= Beginning of Section =
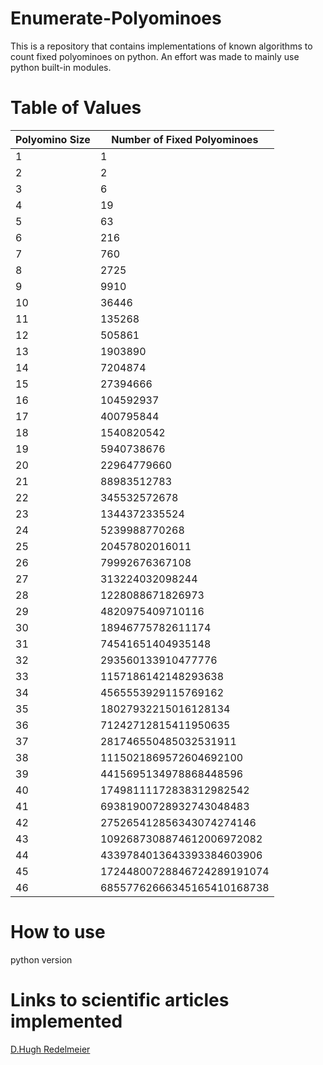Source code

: # Enumerate-Polyominoes
This is a repository that contains implementations of known algorithms to count fixed polyominoes on python. An effort was made to mainly use python built-in modules.  

# Table of Values
| Polyomino Size   | Number of Fixed Polyominoes  |   
|---|---|
|  1 |  1 | 
|  2 |  2 | 
|  3 |  6 |
|  4 |  19 | 
|  5 |  63 | 
|  6 |  216 |
|  7 |  760 | 
|  8 |  2725 | 
|  9 |  9910 |
|  10 |  36446 | 
|  11 |  135268 | 
|  12 |  505861 |
|  13 |  1903890 | 
|  14 |  7204874 | 
|  15 |  27394666 |
|  16 |  104592937 | 
|  17 |  400795844 |
|  18 |  1540820542 | 
|  19 |  5940738676 |
|  20 |  22964779660 | 
|  21 |  88983512783 |
|  22 |  345532572678 | 
|  23 |  1344372335524 |
|  24 |  5239988770268 | 
|  25 |  20457802016011 | 
|  26 |  79992676367108 | 
|  27 |  313224032098244 |
|  28 |  1228088671826973 | 
|  29 |  4820975409710116 | 
|  30 |  18946775782611174 |
|  31 |  74541651404935148 | 
|  32 |  293560133910477776 | 
|  33 |  1157186142148293638 |
|  34 |  4565553929115769162 | 
|  35 |  18027932215016128134 | 
|  36 |  71242712815411950635 |
|  37 |  281746550485032531911 | 
|  38 |  1115021869572604692100 | 
|  39 |  4415695134978868448596 |
|  40 |  17498111172838312982542 | 
|  41 |  69381900728932743048483 |
|  42 |  275265412856343074274146 | 
|  43 |  1092687308874612006972082 |
|  44 |  4339784013643393384603906 | 
|  45 |  17244800728846724289191074 |
|  46 |  68557762666345165410168738 | 


# How to use
python
version
# Links to scientific articles implemented
<a href="https://www.sciencedirect.com/science/article/pii/0012365X81902375">D.Hugh Redelmeier</a>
= End of Section =
### [WHAT THIS TASK INVOLVES]
Leave every image out, and retype the material exactly.

### [RESULT]
Source code

: # Enumerate-Polyominoes
This is a repository that contains implementations of known algorithms to count fixed polyominoes on python. An effort was made to mainly use python built-in modules.  

# Table of Values
| Polyomino Size   | Number of Fixed Polyominoes  |   
|---|---|
|  1 |  1 | 
|  2 |  2 | 
|  3 |  6 |
|  4 |  19 | 
|  5 |  63 | 
|  6 |  216 |
|  7 |  760 | 
|  8 |  2725 | 
|  9 |  9910 |
|  10 |  36446 | 
|  11 |  135268 | 
|  12 |  505861 |
|  13 |  1903890 | 
|  14 |  7204874 | 
|  15 |  27394666 |
|  16 |  104592937 | 
|  17 |  400795844 |
|  18 |  1540820542 | 
|  19 |  5940738676 |
|  20 |  22964779660 | 
|  21 |  88983512783 |
|  22 |  345532572678 | 
|  23 |  1344372335524 |
|  24 |  5239988770268 | 
|  25 |  20457802016011 | 
|  26 |  79992676367108 | 
|  27 |  313224032098244 |
|  28 |  1228088671826973 | 
|  29 |  4820975409710116 | 
|  30 |  18946775782611174 |
|  31 |  74541651404935148 | 
|  32 |  293560133910477776 | 
|  33 |  1157186142148293638 |
|  34 |  4565553929115769162 | 
|  35 |  18027932215016128134 | 
|  36 |  71242712815411950635 |
|  37 |  281746550485032531911 | 
|  38 |  1115021869572604692100 | 
|  39 |  4415695134978868448596 |
|  40 |  17498111172838312982542 | 
|  41 |  69381900728932743048483 |
|  42 |  275265412856343074274146 | 
|  43 |  1092687308874612006972082 |
|  44 |  4339784013643393384603906 | 
|  45 |  17244800728846724289191074 |
|  46 |  68557762666345165410168738 | 


# How to use
python
version
# Links to scientific articles implemented
<a href="https://www.sciencedirect.com/science/article/pii/0012365X81902375">D.Hugh Redelmeier</a>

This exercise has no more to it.